The boundary term that arises from this is,

\begin{equation} \left( -f(u,z) \dot{u} + \dot{z} \right) \delta u + \left( \dot{u} + 2 \sqrt{-f(u,z) \dot{u}^2 + 2 \dot{u}\dot{z} + \dot{x}^2} \right) \delta z + \dot{x} \delta x \Biggr|^{\tau_f}_{\tau_0} = 0. \end{equation}

The point at $\tau_f$ is fixed and that is not the important issue here, while the point at $\tau_0$ can move freely in the $u-z$ plane but at a fixed $x$ so that I have a constraint $\delta x = 0$, while I don't require $\delta u$ and $\delta z$ to be zero so that,

\begin{equation} -f(u_0,z_0) \dot{u}_0 + \dot{z}_0 = 0, \qquad \dot{u}_0 + 2 \sqrt{-f(u_0,z_0) \dot{u}_0^2 + 2 \dot{u}_0 \dot{z}_0 + \dot{x}_0^2} = 0. \end{equation}

In the action, I could have parameterized in terms of $x$ so that the boundary condition becomes,

\begin{equation} -f(u_0,z_0) u'_0 + z'_0 = 0, \qquad u'_0 + 2 \sqrt{-f(u_0,z_0) u'^2_0 + 2 u'_0 z'_0 + 1} = 0. \end{equation}

This leads to a boundary condition that is in the form of a derivative,

\begin{equation} u'_0 = \pm 2 \sqrt{\frac{1}{1-4 f(u_0,z_0)}}, \qquad z'_0 = \pm 2 f(u,z) \sqrt{\frac{1}{1-4 f(u_0,z_0)}}. \end{equation}

I'm using finite difference numerical method to solve the differential equation obtained from the Euler-Lagrange equation, I need to impose the derivative boundary condition given some test boundary values $u_0$ and $z_0$. After injecting the test values, the finite difference numerical method will randomly move the boundary points and settle to the best approximate solution. The issue is, since $u_0$ and $z_0$ are inside the square-root, sometimes there will be values $u_0$ and $z_0$ where the inside of the square-root becomes negative hence giving imaginary values.

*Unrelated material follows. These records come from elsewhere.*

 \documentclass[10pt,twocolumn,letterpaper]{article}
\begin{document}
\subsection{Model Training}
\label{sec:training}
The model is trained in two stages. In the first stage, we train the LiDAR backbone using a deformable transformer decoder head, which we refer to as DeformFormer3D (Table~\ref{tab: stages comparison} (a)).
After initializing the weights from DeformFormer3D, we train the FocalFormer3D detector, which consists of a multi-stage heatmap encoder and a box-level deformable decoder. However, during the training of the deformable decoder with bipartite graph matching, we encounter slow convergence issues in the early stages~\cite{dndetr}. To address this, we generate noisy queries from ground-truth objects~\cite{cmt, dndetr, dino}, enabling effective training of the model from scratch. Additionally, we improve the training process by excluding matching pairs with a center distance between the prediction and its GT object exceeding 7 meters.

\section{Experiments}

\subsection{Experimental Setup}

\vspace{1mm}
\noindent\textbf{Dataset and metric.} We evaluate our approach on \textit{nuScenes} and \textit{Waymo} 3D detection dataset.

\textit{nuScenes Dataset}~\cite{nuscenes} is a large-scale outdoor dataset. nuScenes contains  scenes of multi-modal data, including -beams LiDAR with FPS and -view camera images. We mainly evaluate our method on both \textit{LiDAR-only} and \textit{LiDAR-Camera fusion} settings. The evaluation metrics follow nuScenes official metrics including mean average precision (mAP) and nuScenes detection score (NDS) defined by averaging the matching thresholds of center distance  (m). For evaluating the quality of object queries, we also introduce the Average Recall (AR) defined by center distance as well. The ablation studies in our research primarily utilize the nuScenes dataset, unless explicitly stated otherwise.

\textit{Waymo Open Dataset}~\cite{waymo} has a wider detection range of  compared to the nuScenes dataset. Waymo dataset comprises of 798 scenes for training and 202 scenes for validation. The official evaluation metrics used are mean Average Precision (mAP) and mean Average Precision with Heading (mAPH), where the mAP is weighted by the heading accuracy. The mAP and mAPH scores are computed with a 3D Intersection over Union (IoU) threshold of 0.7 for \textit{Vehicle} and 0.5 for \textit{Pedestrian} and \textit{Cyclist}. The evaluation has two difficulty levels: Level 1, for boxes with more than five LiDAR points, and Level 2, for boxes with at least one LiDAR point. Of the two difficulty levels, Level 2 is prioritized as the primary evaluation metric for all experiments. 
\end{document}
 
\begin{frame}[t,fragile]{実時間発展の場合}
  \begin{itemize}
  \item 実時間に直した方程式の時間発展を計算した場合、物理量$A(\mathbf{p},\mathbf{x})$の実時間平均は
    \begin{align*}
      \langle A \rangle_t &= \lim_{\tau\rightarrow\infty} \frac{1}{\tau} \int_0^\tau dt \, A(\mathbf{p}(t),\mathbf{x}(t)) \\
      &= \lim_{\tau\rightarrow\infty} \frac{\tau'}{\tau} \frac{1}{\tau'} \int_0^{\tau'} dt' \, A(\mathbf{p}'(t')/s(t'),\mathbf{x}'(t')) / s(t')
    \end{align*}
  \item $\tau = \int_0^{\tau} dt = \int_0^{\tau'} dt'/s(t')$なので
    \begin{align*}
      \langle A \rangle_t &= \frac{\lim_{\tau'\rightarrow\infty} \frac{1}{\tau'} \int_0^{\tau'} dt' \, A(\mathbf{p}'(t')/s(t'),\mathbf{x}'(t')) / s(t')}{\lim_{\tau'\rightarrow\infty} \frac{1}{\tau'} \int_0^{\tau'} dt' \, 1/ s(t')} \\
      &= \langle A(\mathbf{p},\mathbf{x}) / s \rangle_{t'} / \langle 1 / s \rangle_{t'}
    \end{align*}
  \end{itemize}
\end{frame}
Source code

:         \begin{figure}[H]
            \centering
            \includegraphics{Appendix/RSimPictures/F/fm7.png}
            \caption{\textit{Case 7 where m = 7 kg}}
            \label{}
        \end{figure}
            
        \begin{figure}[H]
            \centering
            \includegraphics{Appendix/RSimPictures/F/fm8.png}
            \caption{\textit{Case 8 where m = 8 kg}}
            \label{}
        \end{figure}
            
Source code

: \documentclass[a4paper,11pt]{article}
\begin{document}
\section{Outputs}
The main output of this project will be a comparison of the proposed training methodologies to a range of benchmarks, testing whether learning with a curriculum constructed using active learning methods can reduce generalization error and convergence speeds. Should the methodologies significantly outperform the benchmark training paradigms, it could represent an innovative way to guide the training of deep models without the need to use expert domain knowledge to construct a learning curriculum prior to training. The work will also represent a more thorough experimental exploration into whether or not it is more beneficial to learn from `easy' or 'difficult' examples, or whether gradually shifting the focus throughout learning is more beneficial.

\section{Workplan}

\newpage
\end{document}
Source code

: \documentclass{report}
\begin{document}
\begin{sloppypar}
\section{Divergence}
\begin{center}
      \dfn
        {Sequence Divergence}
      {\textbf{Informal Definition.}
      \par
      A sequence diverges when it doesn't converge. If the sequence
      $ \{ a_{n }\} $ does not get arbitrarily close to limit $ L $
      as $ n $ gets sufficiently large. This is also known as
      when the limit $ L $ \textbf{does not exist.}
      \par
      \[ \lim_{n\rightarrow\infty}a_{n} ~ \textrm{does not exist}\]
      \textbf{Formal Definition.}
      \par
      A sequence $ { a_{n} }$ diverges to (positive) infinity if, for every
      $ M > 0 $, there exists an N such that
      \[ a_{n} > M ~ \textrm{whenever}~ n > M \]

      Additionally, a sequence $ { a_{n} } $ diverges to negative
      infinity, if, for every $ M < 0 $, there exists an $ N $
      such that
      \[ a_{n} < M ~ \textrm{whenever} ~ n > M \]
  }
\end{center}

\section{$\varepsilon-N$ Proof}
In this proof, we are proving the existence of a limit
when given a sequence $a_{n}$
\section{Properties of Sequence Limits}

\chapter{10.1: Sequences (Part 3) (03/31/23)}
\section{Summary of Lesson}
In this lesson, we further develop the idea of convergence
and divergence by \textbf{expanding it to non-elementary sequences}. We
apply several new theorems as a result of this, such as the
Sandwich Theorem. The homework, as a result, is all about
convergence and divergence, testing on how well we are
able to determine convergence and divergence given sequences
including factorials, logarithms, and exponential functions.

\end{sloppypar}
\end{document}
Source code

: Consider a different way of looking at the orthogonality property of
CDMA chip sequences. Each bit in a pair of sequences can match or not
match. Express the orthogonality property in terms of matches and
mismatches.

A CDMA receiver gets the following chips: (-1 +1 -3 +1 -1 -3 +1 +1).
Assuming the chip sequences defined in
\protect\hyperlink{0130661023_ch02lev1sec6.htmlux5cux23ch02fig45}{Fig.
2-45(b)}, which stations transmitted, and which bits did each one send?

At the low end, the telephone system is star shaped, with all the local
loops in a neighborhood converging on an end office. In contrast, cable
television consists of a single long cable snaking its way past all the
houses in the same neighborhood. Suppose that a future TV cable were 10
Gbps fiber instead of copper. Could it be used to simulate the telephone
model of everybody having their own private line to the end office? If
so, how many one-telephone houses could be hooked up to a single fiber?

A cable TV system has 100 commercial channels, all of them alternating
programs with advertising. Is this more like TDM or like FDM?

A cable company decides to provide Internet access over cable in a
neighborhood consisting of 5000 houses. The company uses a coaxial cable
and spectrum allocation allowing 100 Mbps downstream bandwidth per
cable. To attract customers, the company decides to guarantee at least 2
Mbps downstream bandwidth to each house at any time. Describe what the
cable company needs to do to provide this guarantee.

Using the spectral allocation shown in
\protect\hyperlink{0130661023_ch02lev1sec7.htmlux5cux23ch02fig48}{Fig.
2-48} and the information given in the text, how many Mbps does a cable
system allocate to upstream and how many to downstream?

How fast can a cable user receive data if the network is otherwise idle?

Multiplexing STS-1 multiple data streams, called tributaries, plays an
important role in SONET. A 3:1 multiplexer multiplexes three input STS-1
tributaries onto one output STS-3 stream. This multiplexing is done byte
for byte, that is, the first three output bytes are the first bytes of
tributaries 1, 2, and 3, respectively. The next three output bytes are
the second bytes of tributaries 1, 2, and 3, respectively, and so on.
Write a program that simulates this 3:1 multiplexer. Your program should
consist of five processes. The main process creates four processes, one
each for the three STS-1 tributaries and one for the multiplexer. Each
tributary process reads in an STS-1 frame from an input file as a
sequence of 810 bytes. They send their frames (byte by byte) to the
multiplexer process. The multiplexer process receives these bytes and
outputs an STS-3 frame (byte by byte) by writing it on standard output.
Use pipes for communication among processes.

I would like to ask if there is any way to go around this problem? One possibility is if there is an identity to make the quantity in the square-root come out, although I'm not yet sure what it is. Another possibility is to make the Lagrangian the quadratic Lagrangian, although there are subtleties that could possibly not make it work.

Specifically, as in the post, it says that as long as $dL/ds = 0$ where $s$ is some parameter, then $L^2/2$ gives the same equation of motion as $L$. I wanted to verify if that applies in my case. In my case, we can choose $x$ as a parameter, and $dL/dx = 0$, so does that mean I can always use $L^2/2$?

Any help would be appreciated.

Edit: I just noticed that even $L^2/2$ would still contain the square root, so it seems like this method also does not work.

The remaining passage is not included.